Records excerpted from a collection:
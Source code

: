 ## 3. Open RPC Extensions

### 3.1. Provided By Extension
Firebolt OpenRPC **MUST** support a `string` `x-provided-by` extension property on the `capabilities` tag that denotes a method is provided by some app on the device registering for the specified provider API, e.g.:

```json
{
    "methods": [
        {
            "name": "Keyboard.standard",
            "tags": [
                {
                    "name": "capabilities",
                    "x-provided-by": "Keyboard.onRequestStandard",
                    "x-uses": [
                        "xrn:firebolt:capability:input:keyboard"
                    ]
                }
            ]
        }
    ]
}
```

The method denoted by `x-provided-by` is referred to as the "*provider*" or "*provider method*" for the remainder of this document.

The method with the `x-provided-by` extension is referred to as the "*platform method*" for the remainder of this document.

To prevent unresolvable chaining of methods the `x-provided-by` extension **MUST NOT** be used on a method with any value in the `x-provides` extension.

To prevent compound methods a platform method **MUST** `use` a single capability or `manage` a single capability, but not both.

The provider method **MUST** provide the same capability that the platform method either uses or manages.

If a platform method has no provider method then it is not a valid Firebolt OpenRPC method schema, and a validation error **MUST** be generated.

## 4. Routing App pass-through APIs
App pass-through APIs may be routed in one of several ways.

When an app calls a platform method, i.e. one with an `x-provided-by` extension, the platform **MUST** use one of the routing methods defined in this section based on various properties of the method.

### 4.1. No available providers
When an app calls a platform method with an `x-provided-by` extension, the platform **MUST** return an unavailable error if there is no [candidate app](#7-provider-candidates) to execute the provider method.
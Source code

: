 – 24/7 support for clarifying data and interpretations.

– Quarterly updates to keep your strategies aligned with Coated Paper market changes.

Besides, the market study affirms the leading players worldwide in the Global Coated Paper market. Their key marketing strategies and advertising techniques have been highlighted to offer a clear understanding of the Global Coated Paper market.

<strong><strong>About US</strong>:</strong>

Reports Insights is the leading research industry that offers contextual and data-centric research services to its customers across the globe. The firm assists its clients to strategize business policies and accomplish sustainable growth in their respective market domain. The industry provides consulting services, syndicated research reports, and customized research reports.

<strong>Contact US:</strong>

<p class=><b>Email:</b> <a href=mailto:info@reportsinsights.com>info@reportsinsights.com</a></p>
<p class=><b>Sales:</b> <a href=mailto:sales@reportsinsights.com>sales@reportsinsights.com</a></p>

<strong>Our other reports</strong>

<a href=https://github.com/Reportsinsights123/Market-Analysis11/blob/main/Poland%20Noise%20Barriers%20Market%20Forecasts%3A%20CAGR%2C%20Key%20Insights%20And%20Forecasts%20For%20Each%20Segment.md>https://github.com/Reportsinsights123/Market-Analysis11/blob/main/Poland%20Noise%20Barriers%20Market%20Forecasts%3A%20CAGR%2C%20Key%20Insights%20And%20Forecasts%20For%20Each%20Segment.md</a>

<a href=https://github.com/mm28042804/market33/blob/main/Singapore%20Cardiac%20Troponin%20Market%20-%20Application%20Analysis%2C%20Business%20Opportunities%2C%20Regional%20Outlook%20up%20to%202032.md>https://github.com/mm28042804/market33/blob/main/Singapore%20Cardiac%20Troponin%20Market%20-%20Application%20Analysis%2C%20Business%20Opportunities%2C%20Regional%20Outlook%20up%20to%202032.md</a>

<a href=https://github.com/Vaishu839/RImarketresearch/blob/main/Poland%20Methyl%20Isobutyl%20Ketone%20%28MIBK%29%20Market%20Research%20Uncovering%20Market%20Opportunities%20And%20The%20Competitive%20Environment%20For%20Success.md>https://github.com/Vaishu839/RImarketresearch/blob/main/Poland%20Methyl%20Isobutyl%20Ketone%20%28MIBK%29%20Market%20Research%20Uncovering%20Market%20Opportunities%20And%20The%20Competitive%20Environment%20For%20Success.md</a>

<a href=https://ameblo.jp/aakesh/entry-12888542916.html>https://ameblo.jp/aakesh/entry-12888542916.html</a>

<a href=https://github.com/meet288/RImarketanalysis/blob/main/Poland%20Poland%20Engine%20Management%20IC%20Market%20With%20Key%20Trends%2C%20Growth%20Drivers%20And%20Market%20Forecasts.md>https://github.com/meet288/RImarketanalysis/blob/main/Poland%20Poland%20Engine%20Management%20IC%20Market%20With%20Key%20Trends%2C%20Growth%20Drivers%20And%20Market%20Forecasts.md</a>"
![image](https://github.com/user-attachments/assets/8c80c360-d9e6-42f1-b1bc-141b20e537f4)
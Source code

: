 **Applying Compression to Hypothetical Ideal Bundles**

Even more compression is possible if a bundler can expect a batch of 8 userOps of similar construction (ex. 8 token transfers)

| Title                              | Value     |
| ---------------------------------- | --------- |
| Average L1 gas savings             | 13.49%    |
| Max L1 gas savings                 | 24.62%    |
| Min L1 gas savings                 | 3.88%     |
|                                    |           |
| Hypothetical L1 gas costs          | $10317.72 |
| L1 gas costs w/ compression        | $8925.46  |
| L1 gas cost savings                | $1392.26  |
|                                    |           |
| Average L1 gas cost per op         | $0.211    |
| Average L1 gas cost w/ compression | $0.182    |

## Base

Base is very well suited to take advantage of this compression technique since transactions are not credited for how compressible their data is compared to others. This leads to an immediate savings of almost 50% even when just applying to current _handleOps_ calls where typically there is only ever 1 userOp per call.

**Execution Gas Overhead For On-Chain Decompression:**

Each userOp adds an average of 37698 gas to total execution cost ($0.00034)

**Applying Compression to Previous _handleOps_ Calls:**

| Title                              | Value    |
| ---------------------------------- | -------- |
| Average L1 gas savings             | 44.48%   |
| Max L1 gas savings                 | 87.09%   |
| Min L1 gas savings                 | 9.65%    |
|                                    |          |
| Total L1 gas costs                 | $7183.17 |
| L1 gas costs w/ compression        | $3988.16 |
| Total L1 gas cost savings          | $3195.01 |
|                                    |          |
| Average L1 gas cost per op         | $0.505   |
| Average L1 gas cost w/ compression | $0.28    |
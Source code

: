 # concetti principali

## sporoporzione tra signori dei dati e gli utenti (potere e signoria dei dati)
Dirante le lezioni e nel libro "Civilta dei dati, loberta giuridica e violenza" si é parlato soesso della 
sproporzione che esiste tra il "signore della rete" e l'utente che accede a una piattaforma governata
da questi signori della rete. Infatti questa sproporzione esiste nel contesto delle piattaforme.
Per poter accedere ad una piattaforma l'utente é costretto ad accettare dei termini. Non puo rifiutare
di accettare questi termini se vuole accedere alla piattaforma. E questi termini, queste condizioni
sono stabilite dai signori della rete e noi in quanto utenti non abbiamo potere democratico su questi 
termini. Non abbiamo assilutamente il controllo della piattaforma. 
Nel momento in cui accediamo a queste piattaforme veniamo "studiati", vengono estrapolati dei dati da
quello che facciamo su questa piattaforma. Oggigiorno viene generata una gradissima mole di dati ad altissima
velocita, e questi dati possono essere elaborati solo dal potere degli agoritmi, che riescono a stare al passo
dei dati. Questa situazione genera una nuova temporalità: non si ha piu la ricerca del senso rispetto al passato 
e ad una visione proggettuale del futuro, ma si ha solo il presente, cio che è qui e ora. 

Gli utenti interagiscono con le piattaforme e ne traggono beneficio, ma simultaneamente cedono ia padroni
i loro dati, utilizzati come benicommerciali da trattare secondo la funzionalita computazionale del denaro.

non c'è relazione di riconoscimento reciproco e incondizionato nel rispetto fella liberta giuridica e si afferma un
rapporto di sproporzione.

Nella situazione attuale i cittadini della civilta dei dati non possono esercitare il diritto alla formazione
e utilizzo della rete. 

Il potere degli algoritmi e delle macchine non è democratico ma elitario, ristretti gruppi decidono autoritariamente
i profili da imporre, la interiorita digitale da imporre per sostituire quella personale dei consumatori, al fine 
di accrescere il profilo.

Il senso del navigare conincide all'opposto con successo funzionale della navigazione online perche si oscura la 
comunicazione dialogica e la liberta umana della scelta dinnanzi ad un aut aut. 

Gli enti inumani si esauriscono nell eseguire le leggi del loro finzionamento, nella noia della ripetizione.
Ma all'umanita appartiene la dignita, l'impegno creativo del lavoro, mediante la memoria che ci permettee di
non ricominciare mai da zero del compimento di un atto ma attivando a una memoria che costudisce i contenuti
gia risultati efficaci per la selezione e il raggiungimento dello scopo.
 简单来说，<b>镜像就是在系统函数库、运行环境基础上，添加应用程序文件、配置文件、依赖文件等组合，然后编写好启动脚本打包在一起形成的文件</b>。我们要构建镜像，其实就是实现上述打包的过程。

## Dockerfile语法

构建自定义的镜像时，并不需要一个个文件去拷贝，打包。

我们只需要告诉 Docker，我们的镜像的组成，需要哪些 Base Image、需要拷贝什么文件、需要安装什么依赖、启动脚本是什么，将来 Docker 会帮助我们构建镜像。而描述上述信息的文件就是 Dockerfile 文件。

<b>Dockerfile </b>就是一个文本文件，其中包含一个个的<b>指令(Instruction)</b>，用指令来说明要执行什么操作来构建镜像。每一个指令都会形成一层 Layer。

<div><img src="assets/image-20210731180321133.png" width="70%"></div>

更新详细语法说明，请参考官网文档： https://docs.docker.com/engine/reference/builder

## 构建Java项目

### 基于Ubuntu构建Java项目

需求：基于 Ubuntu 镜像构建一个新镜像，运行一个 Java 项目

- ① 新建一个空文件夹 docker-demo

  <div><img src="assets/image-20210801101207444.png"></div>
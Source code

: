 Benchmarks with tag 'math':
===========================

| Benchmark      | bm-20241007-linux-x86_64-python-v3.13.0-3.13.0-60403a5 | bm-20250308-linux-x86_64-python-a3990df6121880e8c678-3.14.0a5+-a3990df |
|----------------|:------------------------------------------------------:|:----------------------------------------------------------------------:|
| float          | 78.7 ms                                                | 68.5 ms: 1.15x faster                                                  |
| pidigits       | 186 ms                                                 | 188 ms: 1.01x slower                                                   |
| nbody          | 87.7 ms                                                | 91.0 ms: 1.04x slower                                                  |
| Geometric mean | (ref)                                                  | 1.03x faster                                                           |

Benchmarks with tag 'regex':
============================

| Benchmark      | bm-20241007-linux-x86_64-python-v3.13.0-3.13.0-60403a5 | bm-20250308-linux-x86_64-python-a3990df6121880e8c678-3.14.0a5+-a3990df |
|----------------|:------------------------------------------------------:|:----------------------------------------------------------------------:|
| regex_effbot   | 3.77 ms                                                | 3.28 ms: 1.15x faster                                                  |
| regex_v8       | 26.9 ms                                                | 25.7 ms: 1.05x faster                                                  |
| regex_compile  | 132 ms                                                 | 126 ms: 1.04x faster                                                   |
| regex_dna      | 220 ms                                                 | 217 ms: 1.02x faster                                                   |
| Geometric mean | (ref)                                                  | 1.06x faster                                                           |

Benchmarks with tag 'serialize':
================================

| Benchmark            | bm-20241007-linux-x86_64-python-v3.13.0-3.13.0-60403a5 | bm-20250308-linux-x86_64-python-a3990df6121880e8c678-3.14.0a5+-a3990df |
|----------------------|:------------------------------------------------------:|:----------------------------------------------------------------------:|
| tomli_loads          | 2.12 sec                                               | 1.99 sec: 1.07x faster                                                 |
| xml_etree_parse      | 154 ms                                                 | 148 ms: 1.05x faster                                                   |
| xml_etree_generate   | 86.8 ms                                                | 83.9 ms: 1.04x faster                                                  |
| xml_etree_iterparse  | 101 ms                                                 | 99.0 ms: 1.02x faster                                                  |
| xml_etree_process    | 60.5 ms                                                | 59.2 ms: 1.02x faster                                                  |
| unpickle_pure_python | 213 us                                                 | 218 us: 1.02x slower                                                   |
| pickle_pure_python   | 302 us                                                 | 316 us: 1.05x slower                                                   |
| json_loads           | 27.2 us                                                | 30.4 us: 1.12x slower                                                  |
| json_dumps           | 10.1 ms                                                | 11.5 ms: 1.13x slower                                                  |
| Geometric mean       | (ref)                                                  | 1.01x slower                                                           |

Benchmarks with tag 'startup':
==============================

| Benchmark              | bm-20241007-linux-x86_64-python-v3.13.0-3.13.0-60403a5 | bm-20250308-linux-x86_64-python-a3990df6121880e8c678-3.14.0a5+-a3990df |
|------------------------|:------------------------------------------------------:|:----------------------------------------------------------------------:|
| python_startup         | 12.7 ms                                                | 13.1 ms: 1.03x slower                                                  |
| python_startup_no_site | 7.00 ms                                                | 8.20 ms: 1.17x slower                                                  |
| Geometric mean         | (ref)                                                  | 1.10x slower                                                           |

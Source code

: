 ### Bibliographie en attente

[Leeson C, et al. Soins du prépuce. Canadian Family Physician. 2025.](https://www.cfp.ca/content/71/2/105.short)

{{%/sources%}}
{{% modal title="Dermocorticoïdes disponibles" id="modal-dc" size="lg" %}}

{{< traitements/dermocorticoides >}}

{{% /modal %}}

(TRY IT): Starting at the line above that contains "e utilizzo della rete.", write out each line exactly until the line that contains "Il senso del" has been written, and stop there.

(REPLY):
e utilizzo della rete. 

Il potere degli algoritmi e delle macchine non è democratico ma elitario, ristretti gruppi decidono autoritariamente
i profili da imporre, la interiorita digitale da imporre per sostituire quella personale dei consumatori, al fine 
di accrescere il profilo.

Il senso del navigare conincide all'opposto con successo funzionale della navigazione online perche si oscura la 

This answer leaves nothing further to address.